Since before the late 19th century we have been struggling to understand Economics in such a way that like other sciences we can make predictions about what will happen when we apply a particular stimulus.
Countless higher degrees and PHD’s have been awarded as we honed our collective understanding of economic cause and effect, but over a century since the beginning of the study of economics we have still not been able to come up with a definitive model that describes how our economy works. This is nothing to be ashamed of.
We have been studying the weather for a lot longer than our economy and have only recently come to the conclusion that the processes that produce weather are chaotic. This means that while we may understand the physical processes that produce weather we do not have the ability to make predictions because the complexity of the weather generation processes defies prediction. In the same way it would appear that the economy, while we have a broad understanding of cause and effect, because of its chaotic nature, also defies prediction.
What we are seeing now in the aftermath of the Credit Crunch are attempts to influence the economy by governments who are ploughing in Billions, of pounds or dollars, into systems to try to stimulate them without any clear understanding of the effect that their efforts at stimulation will have. It is like watching someone trying to start a car by kicking the tyres.
In the sixties we were given two types of weather forecast, the short range forecast, for the coming week, and the long range forecast, for the next quarter. When the UK meteorological office in Bracknell got two super computers to make more accurate forecasts, the first thing that the computers told the forecasters was to stop making long range forecasts because the results were no better than chance.
History may be trying to tell us that our attempts to stimulate the economy have just as much chance of success as forecasters had at predicting the long range weather.
The economy, as does the weather, goes in cycles. In the seventies we were sure we were seeing the beginning of a new ice age and today we are predicting global warming with no less certainty.
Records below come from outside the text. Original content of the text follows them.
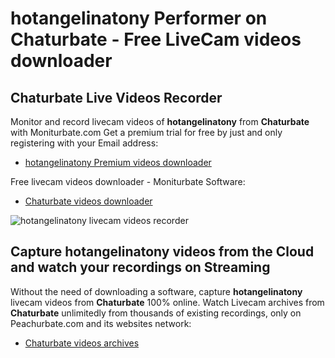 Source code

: # hotangelinatony Performer on Chaturbate - Free LiveCam videos downloader

## Chaturbate Live Videos Recorder

Monitor and record livecam videos of **hotangelinatony** from **Chaturbate** with Moniturbate.com
Get a premium trial for free by just and only registering with your Email address:
* [hotangelinatony Premium videos downloader](https://moniturbate.com/request-demo-licence-key.html)

Free livecam videos downloader - Moniturbate Software:
* [Chaturbate videos downloader](https://moniturbate.com/moniturbate-download-software.html)

![hotangelinatony livecam videos recorder](https://peachurnet.com/templates/moniturbate-software.png)


## Capture hotangelinatony videos from the Cloud and watch your recordings on Streaming

Without the need of downloading a software, capture **hotangelinatony** livecam videos from **Chaturbate** 100% online.
Watch Livecam archives from **Chaturbate** unlimitedly from thousands of existing recordings, only on Peachurbate.com and its websites network:
* [Chaturbate videos archives](https://peachurnet.com/)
For the last fifteen years we have been experiencing steady growth in the global economy, and today we are in recession.
The difference between the weather and the economy is that we never thought that we could control the weather so it was quite easy to admit that we could not predict it beyond the three day forecasting service we currently enjoy. Economists have not yet reached that epiphany and believe that they do still have some degree of control over the economy.
The consequence of this difference of understanding is that economists continue to throw Billions of public money at their problems while weather forecasters are content to make the short term forecasts that their understanding of chaos shows them is the best that they can expect.
Because the economy was in a state of stable growth for so long the perception appears to have become that this was the natural state of affairs and would continue for the foreseeable future. People working in the financial sector therefore traded on the expectation that this expansion would continue forever and therefore lost their ability to continue to trade when the other half of the cycle, recession, occurred.
Their business’s became tuned more and more finely to the conditions of a growth market and were no longer able to cope when the conditions of that market changed. We can see the effect more dramatically if we use the world of formula one racing for an analogy. We have F1 cars that have been developed to run in a specific environment, the F1 race track, but outside of that environment they are completely useless. Take an F1 car down the high street and you will see what I mean.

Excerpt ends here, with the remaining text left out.